MALDI-MS analysis of affinity purified endogenous and transgenic g14-3-3 proteins from Drosophila.
A) Western blot analyses of GST-difopein purified 14-3-3s (1∶10) from wild type flies and His-g14-3-3 -expressing transgenic flies and the relevant controls (WB-C6 for Giardia and w1118 for flies) were separated on 12% SDS-PAGE, blotted and the membranes probed with the indicated antibodies. The AXO49 mAb detecting the Giardia polyglycylated protein did not cross react with the fly isoforms, which are detected with the anti-pan14-3-3 antibody, while the transgenic g14-3-3 protein is detectable with the anti-His in fly lysates. TR denotes trophozoite lysates, while ENC indicates lysates from 12hr encysting parasites. MALDI-MS spectra of the transgenic His-g14-3-3 (B) and the endogenous Drosophila D14-3-3ε (C) and Leo (D) encompassing the MH+ range of 1400-3600. Mono-isotopic masses of relevant peaks are shown. Peptides are indicated by the positions of their NH2- and C-termini and numbered as in the protein sequence. For each protein, the analysis of phosphorylation is reported on the left panels and the analysis of C-terminal polyglycylation is reported on the right panels. Only peaks corresponding to the unmodified peptides were visible and reported here.
Figure 6.
Functional consequences of exogenous 14-3-3 expression in Giardia and Drosophila.
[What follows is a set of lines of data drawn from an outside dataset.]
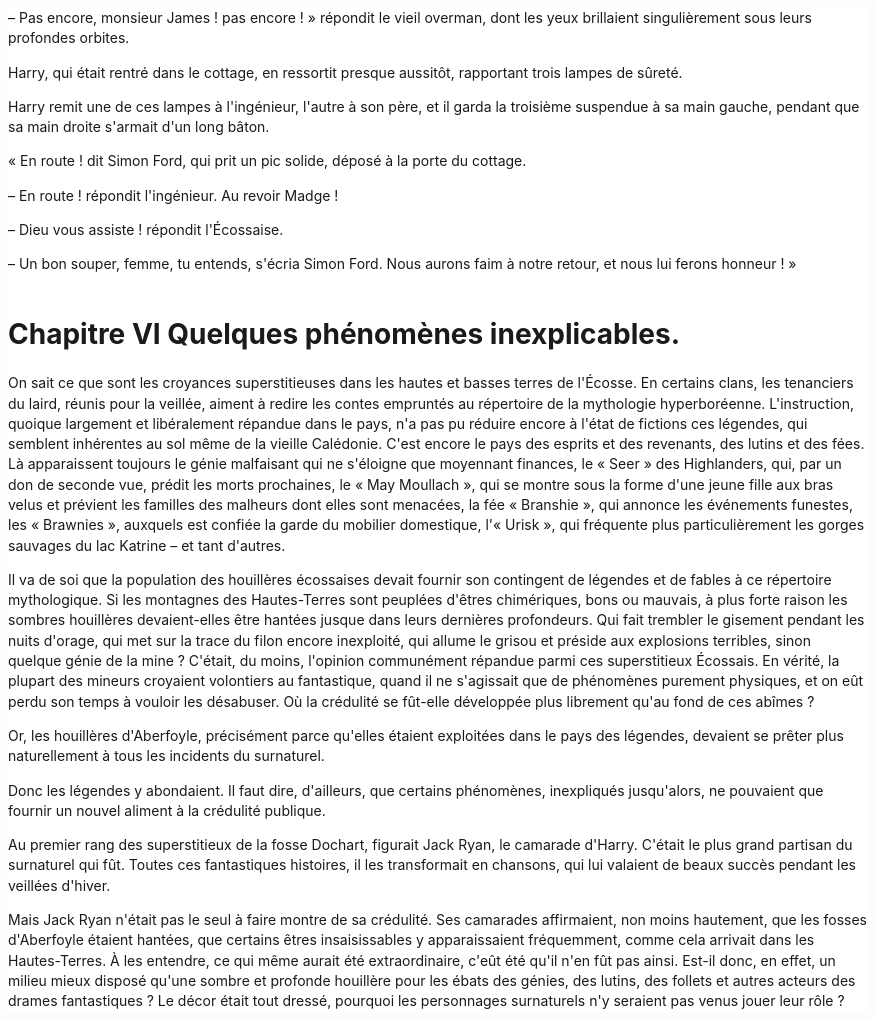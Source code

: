 – Pas encore, monsieur James ! pas encore ! » répondit le vieil overman, dont les yeux brillaient singulièrement sous leurs profondes orbites.

Harry, qui était rentré dans le cottage, en ressortit presque aussitôt, rapportant trois lampes de sûreté.

Harry remit une de ces lampes à l'ingénieur, l'autre à son père, et il garda la troisième suspendue à sa main gauche, pendant que sa main droite s'armait d'un long bâton.

« En route ! dit Simon Ford, qui prit un pic solide, déposé à la porte du cottage.

– En route ! répondit l'ingénieur. Au revoir Madge !

– Dieu vous assiste ! répondit l'Écossaise.

– Un bon souper, femme, tu entends, s'écria Simon Ford. Nous aurons faim à notre retour, et nous lui ferons honneur ! »


# Chapitre VI Quelques phénomènes inexplicables.

On sait ce que sont les croyances superstitieuses dans les hautes et basses terres de l'Écosse. En certains clans, les tenanciers du laird, réunis pour la veillée, aiment à redire les contes empruntés au répertoire de la mythologie hyperboréenne. L'instruction, quoique largement et libéralement répandue dans le pays, n'a pas pu réduire encore à l'état de fictions ces légendes, qui semblent inhérentes au sol même de la vieille Calédonie. C'est encore le pays des esprits et des revenants, des lutins et des fées. Là apparaissent toujours le génie malfaisant qui ne s'éloigne que moyennant finances, le « Seer » des Highlanders, qui, par un don de seconde vue, prédit les morts prochaines, le « May Moullach », qui se montre sous la forme d'une jeune fille aux bras velus et prévient les familles des malheurs dont elles sont menacées, la fée « Branshie », qui annonce les événements funestes, les « Brawnies », auxquels est confiée la garde du mobilier domestique, l'« Urisk », qui fréquente plus particulièrement les gorges sauvages du lac Katrine – et tant d'autres.

Il va de soi que la population des houillères écossaises devait fournir son contingent de légendes et de fables à ce répertoire mythologique. Si les montagnes des Hautes-Terres sont peuplées d'êtres chimériques, bons ou mauvais, à plus forte raison les sombres houillères devaient-elles être hantées jusque dans leurs dernières profondeurs. Qui fait trembler le gisement pendant les nuits d'orage, qui met sur la trace du filon encore inexploité, qui allume le grisou et préside aux explosions terribles, sinon quelque génie de la mine ? C'était, du moins, l'opinion communément répandue parmi ces superstitieux Écossais. En vérité, la plupart des mineurs croyaient volontiers au fantastique, quand il ne s'agissait que de phénomènes purement physiques, et on eût perdu son temps à vouloir les désabuser. Où la crédulité se fût-elle développée plus librement qu'au fond de ces abîmes ?

Or, les houillères d'Aberfoyle, précisément parce qu'elles étaient exploitées dans le pays des légendes, devaient se prêter plus naturellement à tous les incidents du surnaturel.

Donc les légendes y abondaient. Il faut dire, d'ailleurs, que certains phénomènes, inexpliqués jusqu'alors, ne pouvaient que fournir un nouvel aliment à la crédulité publique.

Au premier rang des superstitieux de la fosse Dochart, figurait Jack Ryan, le camarade d'Harry. C'était le plus grand partisan du surnaturel qui fût. Toutes ces fantastiques histoires, il les transformait en chansons, qui lui valaient de beaux succès pendant les veillées d'hiver.

Mais Jack Ryan n'était pas le seul à faire montre de sa crédulité. Ses camarades affirmaient, non moins hautement, que les fosses d'Aberfoyle étaient hantées, que certains êtres insaisissables y apparaissaient fréquemment, comme cela arrivait dans les Hautes-Terres. À les entendre, ce qui même aurait été extraordinaire, c'eût été qu'il n'en fût pas ainsi. Est-il donc, en effet, un milieu mieux disposé qu'une sombre et profonde houillère pour les ébats des génies, des lutins, des follets et autres acteurs des drames fantastiques ? Le décor était tout dressé, pourquoi les personnages surnaturels n'y seraient pas venus jouer leur rôle ?
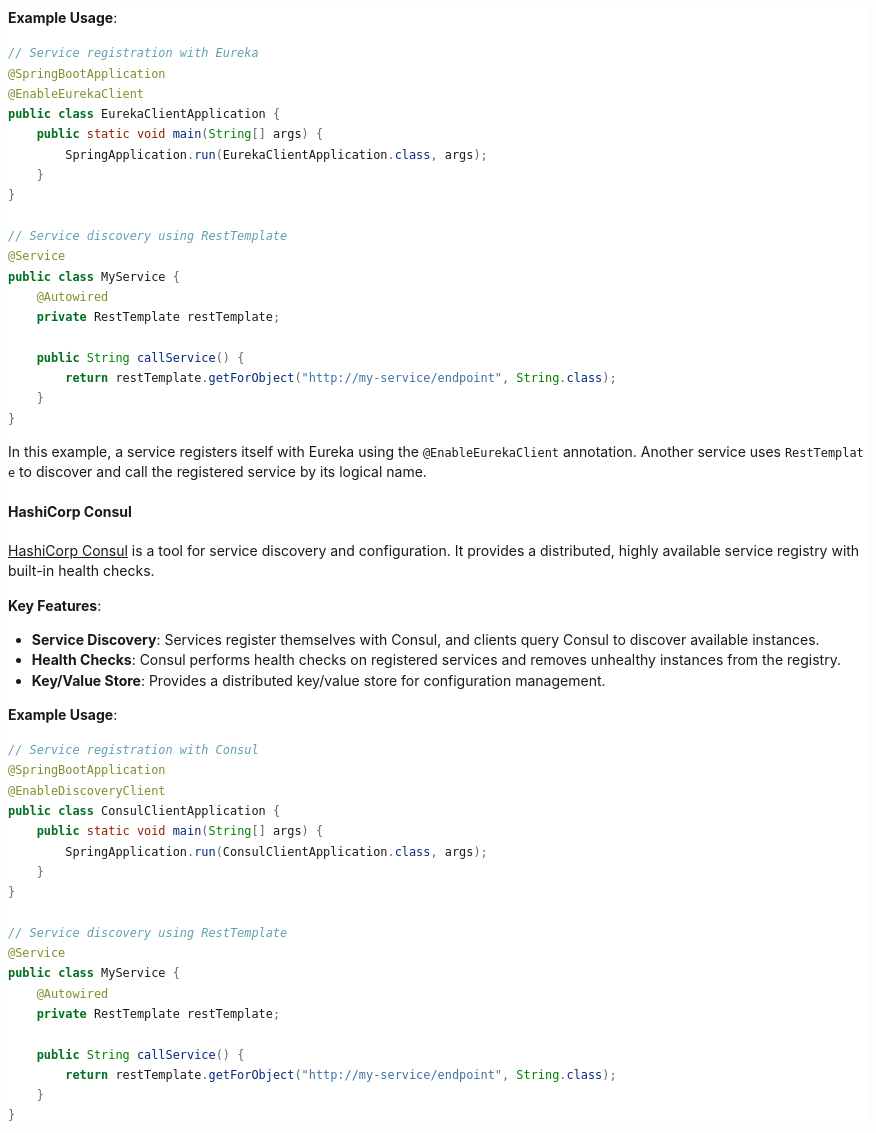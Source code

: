 **Example Usage**:

```java
// Service registration with Eureka
@SpringBootApplication
@EnableEurekaClient
public class EurekaClientApplication {
    public static void main(String[] args) {
        SpringApplication.run(EurekaClientApplication.class, args);
    }
}

// Service discovery using RestTemplate
@Service
public class MyService {
    @Autowired
    private RestTemplate restTemplate;

    public String callService() {
        return restTemplate.getForObject("http://my-service/endpoint", String.class);
    }
}
```

In this example, a service registers itself with Eureka using the `@EnableEurekaClient` annotation. Another service uses `RestTemplate` to discover and call the registered service by its logical name.

#### HashiCorp Consul

[HashiCorp Consul](https://www.consul.io/) is a tool for service discovery and configuration. It provides a distributed, highly available service registry with built-in health checks.

**Key Features**:
- **Service Discovery**: Services register themselves with Consul, and clients query Consul to discover available instances.
- **Health Checks**: Consul performs health checks on registered services and removes unhealthy instances from the registry.
- **Key/Value Store**: Provides a distributed key/value store for configuration management.

**Example Usage**:

```java
// Service registration with Consul
@SpringBootApplication
@EnableDiscoveryClient
public class ConsulClientApplication {
    public static void main(String[] args) {
        SpringApplication.run(ConsulClientApplication.class, args);
    }
}

// Service discovery using RestTemplate
@Service
public class MyService {
    @Autowired
    private RestTemplate restTemplate;

    public String callService() {
        return restTemplate.getForObject("http://my-service/endpoint", String.class);
    }
}
```
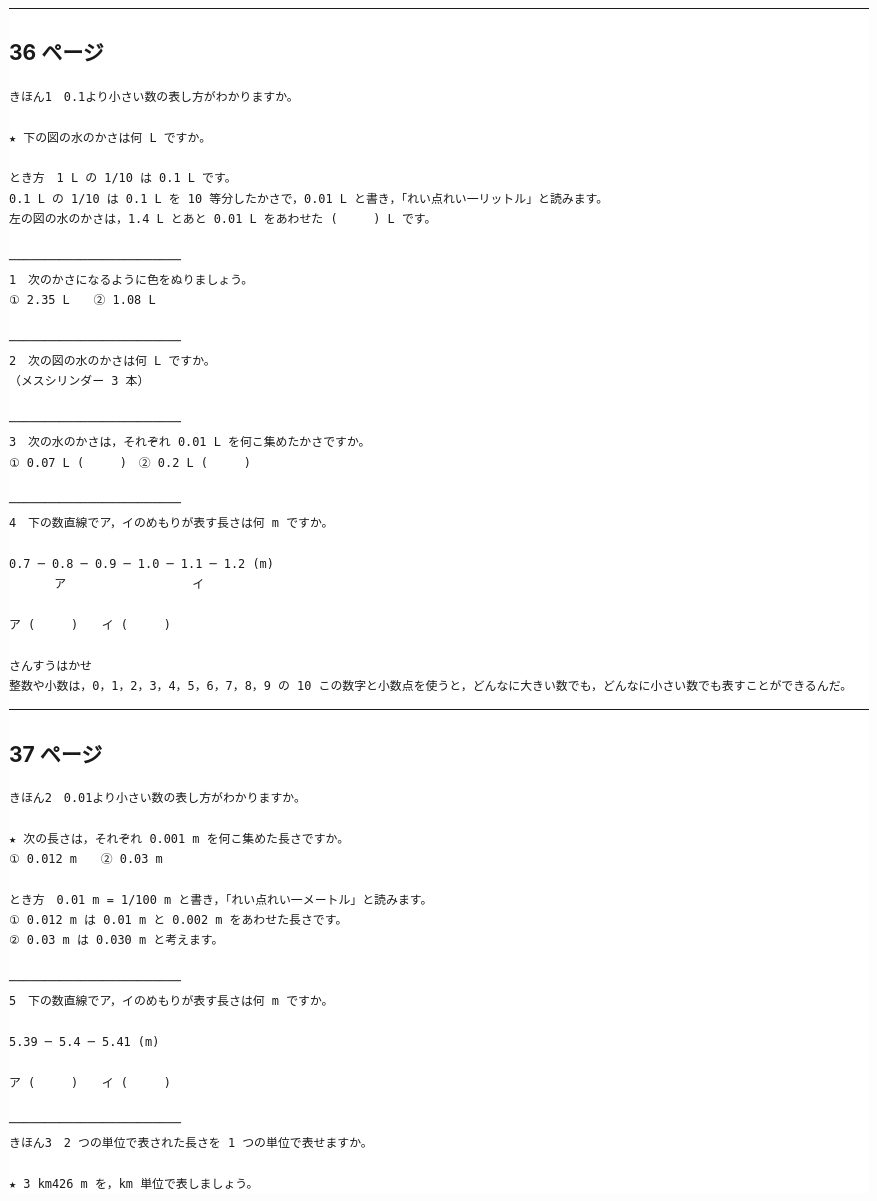 
---

## 36 ページ

```
きほん1　0.1より小さい数の表し方がわかりますか。

★ 下の図の水のかさは何 L ですか。

とき方　1 L の 1/10 は 0.1 L です。  
0.1 L の 1/10 は 0.1 L を 10 等分したかさで，0.01 L と書き，「れい点れい一リットル」と読みます。  
左の図の水のかさは，1.4 L とあと 0.01 L をあわせた (　　　) L です。

────────────────────────
1　次のかさになるように色をぬりましょう。  
① 2.35 L　　② 1.08 L

────────────────────────
2　次の図の水のかさは何 L ですか。  
（メスシリンダー 3 本）

────────────────────────
3　次の水のかさは，それぞれ 0.01 L を何こ集めたかさですか。  
① 0.07 L (　　　)　② 0.2 L (　　　)

────────────────────────
4　下の数直線でア，イのめもりが表す長さは何 m ですか。

0.7 ─ 0.8 ─ 0.9 ─ 1.0 ─ 1.1 ─ 1.2 (m)  
   　　ア　　　　      　　　イ

ア (　　　)　　イ (　　　)

さんすうはかせ  
整数や小数は，0，1，2，3，4，5，6，7，8，9 の 10 この数字と小数点を使うと，どんなに大きい数でも，どんなに小さい数でも表すことができるんだ。
```

---

## 37 ページ

```
きほん2　0.01より小さい数の表し方がわかりますか。

★ 次の長さは，それぞれ 0.001 m を何こ集めた長さですか。  
① 0.012 m　　② 0.03 m

とき方　0.01 m = 1/100 m と書き，「れい点れい一メートル」と読みます。  
① 0.012 m は 0.01 m と 0.002 m をあわせた長さです。  
② 0.03 m は 0.030 m と考えます。

────────────────────────
5　下の数直線でア，イのめもりが表す長さは何 m ですか。

5.39 ─ 5.4 ─ 5.41 (m)

ア (　　　)　　イ (　　　)

────────────────────────
きほん3　2 つの単位で表された長さを 1 つの単位で表せますか。

★ 3 km426 m を，km 単位で表しましょう。

```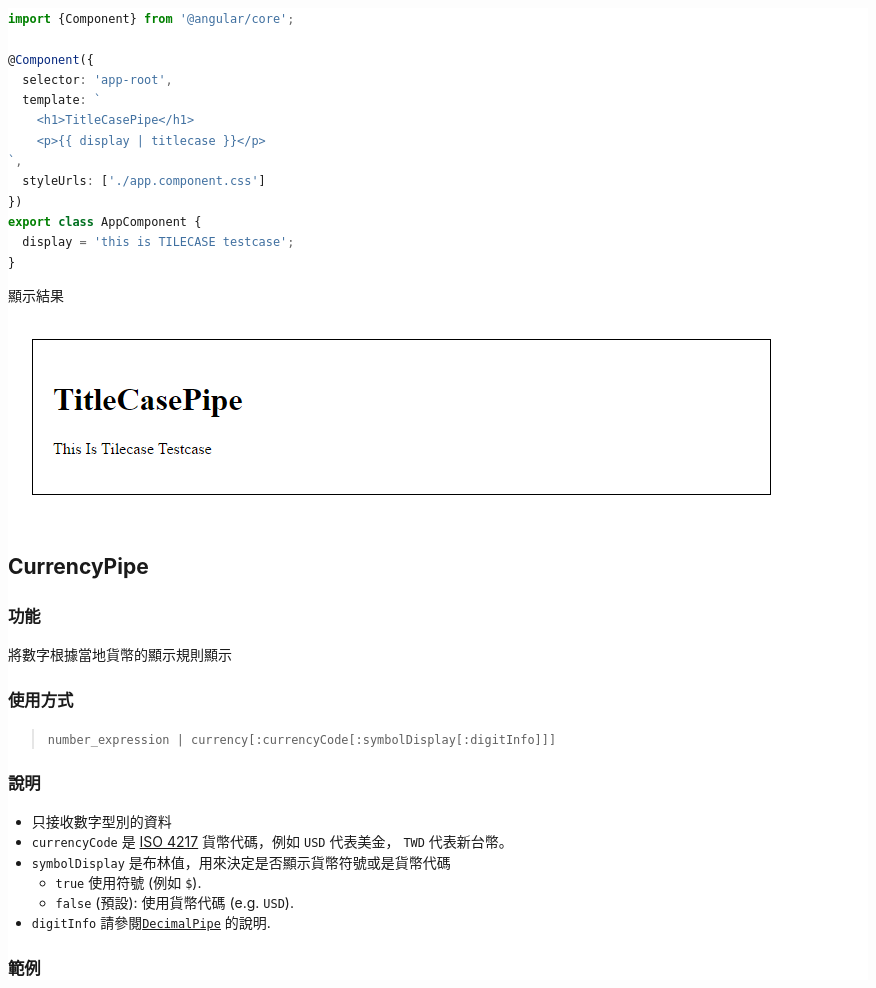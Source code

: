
 ```typescript
import {Component} from '@angular/core';

@Component({
  selector: 'app-root',
  template: `
    <h1>TitleCasePipe</h1>
    <p>{{ display | titlecase }}</p>
`,
  styleUrls: ['./app.component.css']
})
export class AppComponent {
  display = 'this is TILECASE testcase';
}
```

顯示結果

![](images/34581944296_a977159858_o.png)

## CurrencyPipe

### 功能

將數字根據當地貨幣的顯示規則顯示

### 使用方式

> `number_expression | currency[:currencyCode[:symbolDisplay[:digitInfo]]]`

### 說明

- 只接收數字型別的資料
- `currencyCode` 是 [ISO 4217](https://en.wikipedia.org/wiki/ISO_4217) 貨幣代碼，例如  `USD` 代表美金， `TWD` 代表新台幣。
- `symbolDisplay` 是布林值，用來決定是否顯示貨幣符號或是貨幣代碼
  - `true` 使用符號 (例如 `$`).
  - `false` (預設): 使用貨幣代碼 (e.g. `USD`).
- `digitInfo` 請參閱[`DecimalPipe`](https://angular.io/docs/ts/latest/api/common/index/DecimalPipe-pipe.html) 的說明.

### 範例
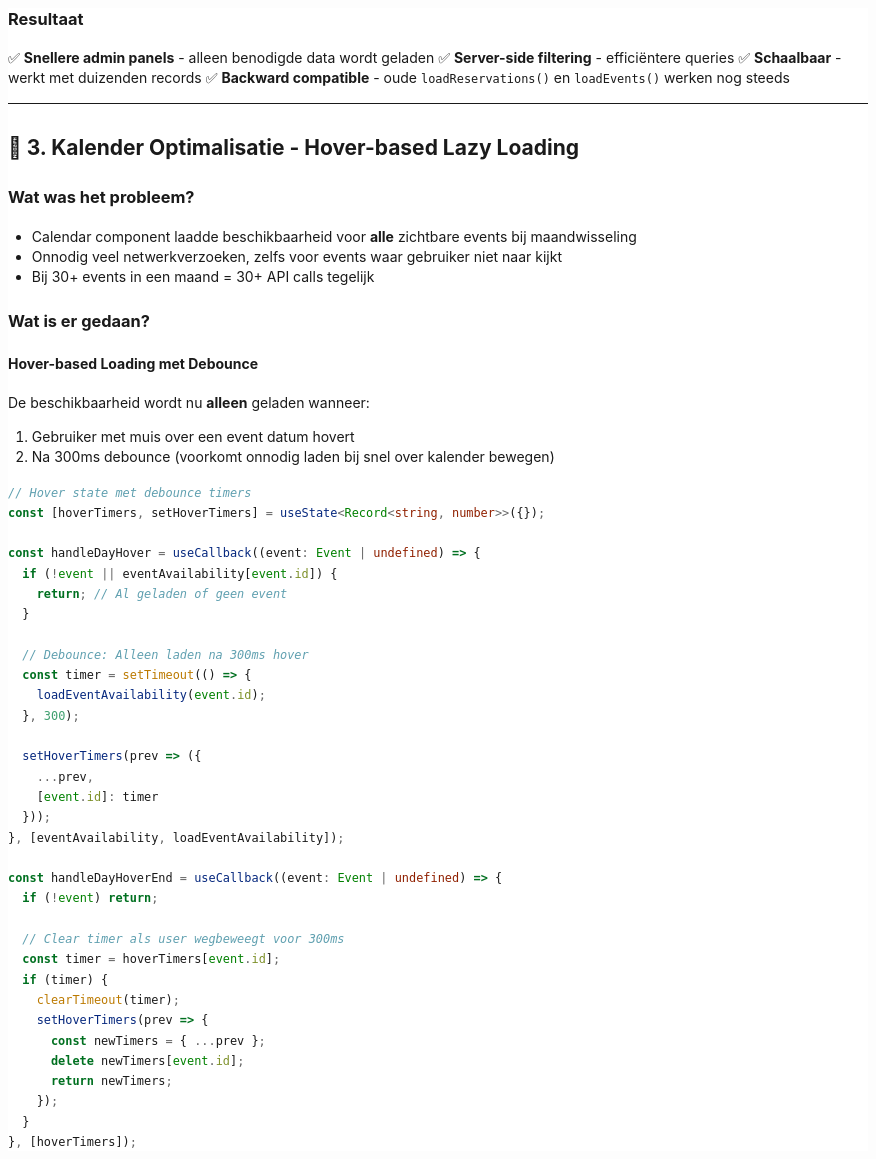 ### Resultaat
✅ **Snellere admin panels** - alleen benodigde data wordt geladen
✅ **Server-side filtering** - efficiëntere queries
✅ **Schaalbaar** - werkt met duizenden records
✅ **Backward compatible** - oude `loadReservations()` en `loadEvents()` werken nog steeds

---

## 🎯 3. Kalender Optimalisatie - Hover-based Lazy Loading

### Wat was het probleem?
- Calendar component laadde beschikbaarheid voor **alle** zichtbare events bij maandwisseling
- Onnodig veel netwerkverzoeken, zelfs voor events waar gebruiker niet naar kijkt
- Bij 30+ events in een maand = 30+ API calls tegelijk

### Wat is er gedaan?

#### Hover-based Loading met Debounce
De beschikbaarheid wordt nu **alleen** geladen wanneer:
1. Gebruiker met muis over een event datum hovert
2. Na 300ms debounce (voorkomt onnodig laden bij snel over kalender bewegen)

```typescript
// Hover state met debounce timers
const [hoverTimers, setHoverTimers] = useState<Record<string, number>>({});

const handleDayHover = useCallback((event: Event | undefined) => {
  if (!event || eventAvailability[event.id]) {
    return; // Al geladen of geen event
  }

  // Debounce: Alleen laden na 300ms hover
  const timer = setTimeout(() => {
    loadEventAvailability(event.id);
  }, 300);

  setHoverTimers(prev => ({
    ...prev,
    [event.id]: timer
  }));
}, [eventAvailability, loadEventAvailability]);

const handleDayHoverEnd = useCallback((event: Event | undefined) => {
  if (!event) return;

  // Clear timer als user wegbeweegt voor 300ms
  const timer = hoverTimers[event.id];
  if (timer) {
    clearTimeout(timer);
    setHoverTimers(prev => {
      const newTimers = { ...prev };
      delete newTimers[event.id];
      return newTimers;
    });
  }
}, [hoverTimers]);
```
A) The number of trophozoites, encysting parasites and cysts expressing the FLAG-tagged Drosophila 14-3-3s were estimated by co-staining with anti-CWP and anti-FLAG antibodies after 12 h of growth in encysting medium and counting. Their numbers were compared to those of similarly cultured parasites expressing g14-3-3-FLAG. Results from three independent experiments are reported and the bars represent the total number of cells observed (approximately 1000 parasites per experiment/transfected line) and the error is represented as the standard deviation. B) The number of adult flies homozygous for the null mutation D14-3-3εex4 alone or expressing g14-3-3 ubiquitously is reported relative to controls arbitrarily set to 100. Error bars are standard errors of the mean. C) Semi-quantitative Western blots from late embryonic extracts of the levels of endogenous Drosophila 14-3-3s in homozygotes for the D14-3-3εex4 mutation alone or expressing g14-3-3 ubiquitously. Both anti-Leo and anti-D14-3-3ε antibodies were applied simultaneously. The level of Tubulin in the lysates was used to control for loading. The ratio of each endogenous 14-3-3 to Tub in control animals was arbitrarily set to 1 and similarly calculated ratios in the experimental genotypes are reported relative to it. The blot is representative of three in total and error bars in the graphs represent the standard errors of the mean.